◆ EXERCISE DIRECTIONS ◆
Please return the records below exactly as they stand, with the pictures removed.

◆ INPUT DATA ◆
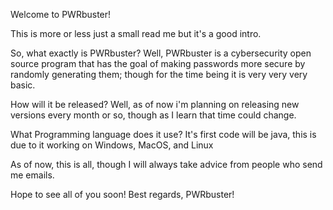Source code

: Welcome to PWRbuster!

This is more or less just a small read me but it's a good intro.

So, what exactly is PWRbuster?
Well, PWRbuster is a cybersecurity open source program that has the goal of making passwords more secure by randomly generating them; though for the time being it is very very very basic.

How will it be released?
Well, as of now i'm planning on releasing new versions every month or so, though as I learn that time could change.

What Programming language does it use?
It's first code will be java, this is due to it working on Windows, MacOS, and Linux

As of now, this is all, though I will always take advice from people who send me emails.

Hope to see all of you soon!
Best regards, PWRbuster!
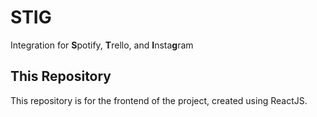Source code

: # STIG

Integration for **S**potify, **T**rello, and **I**nsta**g**ram

## This Repository

This repository is for the frontend of the project, created using ReactJS.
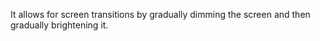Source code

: It allows for screen transitions by gradually dimming the screen and then gradually brightening it.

◆ TASK RESPONSE ◆
Source code

: Welcome to PWRbuster!

This is more or less just a small read me but it's a good intro.

So, what exactly is PWRbuster?
Well, PWRbuster is a cybersecurity open source program that has the goal of making passwords more secure by randomly generating them; though for the time being it is very very very basic.

How will it be released?
Well, as of now i'm planning on releasing new versions every month or so, though as I learn that time could change.

What Programming language does it use?
It's first code will be java, this is due to it working on Windows, MacOS, and Linux

As of now, this is all, though I will always take advice from people who send me emails.

Hope to see all of you soon!
Best regards, PWRbuster!
Source code

: # STIG

Integration for **S**potify, **T**rello, and **I**nsta**g**ram

## This Repository

This repository is for the frontend of the project, created using ReactJS.
Source code

: It allows for screen transitions by gradually dimming the screen and then gradually brightening it.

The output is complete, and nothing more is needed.